A metodologia da entrevista diz respeito aos princípios que se encontram na base da condução de uma entrevista. O papel do entrevistador, na entrevista semidirectiva, segue a linha de pensamento do seu entrevistado, zelando simultaneamente pela pertinência das informações, pela criação de um clima de confiança e pelo controle do impacto das condições sociais da interecção sobre a entrevista. Esta atitude complexa por parte de quem investiga releva mais da arte do que das técnicas, segundo o autor Grawitz (1990). Assim, de forma a garantir a conveniência e a qualidade dos dados, o entrevistador deve ter em conta os seguintes aspectos: o objecto de estudo (saber com que objectivo se realiza o estudo, neste sentido, é importante perceber como o grau de elaboração teórica influencia o procedimento da entrevista); o contexto interpessoal (estão assentes as capacidades a pôr em prática, para facilitar no outro um processo de descoberta, sem que seja necessário, ao mesmo tempo, incitar elementos de conteúdos); e as condições sociais da interacção (o indivíduo é influenciado pelo contexto da entrevista).

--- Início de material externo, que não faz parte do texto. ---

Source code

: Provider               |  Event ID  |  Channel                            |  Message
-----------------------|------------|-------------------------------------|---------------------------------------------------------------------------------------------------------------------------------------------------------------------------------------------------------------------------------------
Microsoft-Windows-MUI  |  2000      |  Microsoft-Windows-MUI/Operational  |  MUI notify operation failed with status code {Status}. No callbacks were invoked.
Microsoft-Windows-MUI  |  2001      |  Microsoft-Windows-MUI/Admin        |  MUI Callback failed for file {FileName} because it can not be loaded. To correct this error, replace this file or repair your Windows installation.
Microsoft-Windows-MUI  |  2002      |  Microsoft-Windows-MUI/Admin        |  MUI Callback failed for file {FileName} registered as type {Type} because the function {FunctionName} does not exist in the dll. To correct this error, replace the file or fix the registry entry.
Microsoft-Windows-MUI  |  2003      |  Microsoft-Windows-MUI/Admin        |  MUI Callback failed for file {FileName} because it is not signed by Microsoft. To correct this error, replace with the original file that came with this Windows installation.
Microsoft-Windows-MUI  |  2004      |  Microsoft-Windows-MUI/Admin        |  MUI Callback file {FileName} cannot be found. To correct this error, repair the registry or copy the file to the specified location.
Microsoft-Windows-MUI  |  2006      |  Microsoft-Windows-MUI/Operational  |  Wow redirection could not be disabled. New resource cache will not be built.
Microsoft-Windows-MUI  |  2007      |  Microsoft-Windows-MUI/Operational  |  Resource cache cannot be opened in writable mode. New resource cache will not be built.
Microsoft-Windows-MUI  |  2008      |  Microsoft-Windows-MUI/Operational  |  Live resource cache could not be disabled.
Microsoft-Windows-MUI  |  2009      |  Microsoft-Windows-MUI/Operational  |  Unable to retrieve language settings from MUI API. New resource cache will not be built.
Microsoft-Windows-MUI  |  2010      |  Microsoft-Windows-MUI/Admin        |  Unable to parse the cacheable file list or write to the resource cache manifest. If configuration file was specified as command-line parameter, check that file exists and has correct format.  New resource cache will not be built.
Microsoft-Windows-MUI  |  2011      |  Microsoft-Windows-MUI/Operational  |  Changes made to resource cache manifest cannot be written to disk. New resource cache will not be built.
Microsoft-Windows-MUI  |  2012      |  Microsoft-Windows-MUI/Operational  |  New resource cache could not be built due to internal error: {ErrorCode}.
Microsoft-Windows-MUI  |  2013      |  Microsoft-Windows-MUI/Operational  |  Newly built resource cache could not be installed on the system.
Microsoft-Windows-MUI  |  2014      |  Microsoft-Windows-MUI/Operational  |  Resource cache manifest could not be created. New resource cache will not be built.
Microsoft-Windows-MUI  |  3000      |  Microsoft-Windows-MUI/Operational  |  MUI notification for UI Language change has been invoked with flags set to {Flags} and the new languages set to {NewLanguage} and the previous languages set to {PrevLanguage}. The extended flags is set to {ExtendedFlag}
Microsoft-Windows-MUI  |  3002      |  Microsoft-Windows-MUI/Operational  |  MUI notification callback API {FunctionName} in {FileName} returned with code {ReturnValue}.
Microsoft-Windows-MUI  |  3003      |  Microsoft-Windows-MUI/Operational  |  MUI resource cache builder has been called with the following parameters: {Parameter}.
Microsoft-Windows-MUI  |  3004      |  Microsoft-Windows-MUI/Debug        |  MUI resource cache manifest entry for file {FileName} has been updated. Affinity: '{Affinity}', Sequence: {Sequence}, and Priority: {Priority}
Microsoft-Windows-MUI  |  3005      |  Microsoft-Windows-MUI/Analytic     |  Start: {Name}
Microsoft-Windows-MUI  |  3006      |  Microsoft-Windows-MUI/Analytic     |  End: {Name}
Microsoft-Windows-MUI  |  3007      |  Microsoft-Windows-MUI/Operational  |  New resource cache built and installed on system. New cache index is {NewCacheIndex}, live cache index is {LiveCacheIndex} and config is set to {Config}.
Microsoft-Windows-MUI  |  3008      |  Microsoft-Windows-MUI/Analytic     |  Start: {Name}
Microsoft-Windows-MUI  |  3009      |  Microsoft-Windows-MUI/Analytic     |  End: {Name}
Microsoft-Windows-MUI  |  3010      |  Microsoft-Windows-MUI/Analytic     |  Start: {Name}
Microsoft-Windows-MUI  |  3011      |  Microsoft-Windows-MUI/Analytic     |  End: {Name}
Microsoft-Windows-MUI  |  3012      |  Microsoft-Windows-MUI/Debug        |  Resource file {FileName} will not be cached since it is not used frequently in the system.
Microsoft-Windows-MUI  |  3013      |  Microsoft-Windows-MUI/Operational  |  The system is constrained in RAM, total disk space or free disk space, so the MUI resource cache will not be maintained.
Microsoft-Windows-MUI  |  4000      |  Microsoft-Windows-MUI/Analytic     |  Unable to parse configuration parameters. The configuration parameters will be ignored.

Relativamente à selecção das pessoas interrogadas, esta é realizada em investigações de carácter qualitativo a um reduzido número de pessoas, que se encontrem em consonância com os objetivos da investigação. Apresentando como princípio a diversificação das pessoas entrevistadas e garantindo que nenhum aspecto importante foi esquecido.

As estratégias para o primeiro contacto com as pessoas seleccionadas após realizada a fase exploratória e escolhida a amostra, deverá ser a primeira preocupação. É frequente encontrar nas pessoas contactadas alguma reticência no que diz respeito à sua participação na entrevista, tal situação requerá muitas vezes do investigador engenho para estabelecer comunicações francas com os possíveis participantes. O entrevistador deverá, de forma a combater este e muitos outros entraves postos à realização da entrevista, revelar o interesse do estudo, motivar o interlocutor, fazer desaparecer os receios e explicar como e porque a pessoa foi escolhida.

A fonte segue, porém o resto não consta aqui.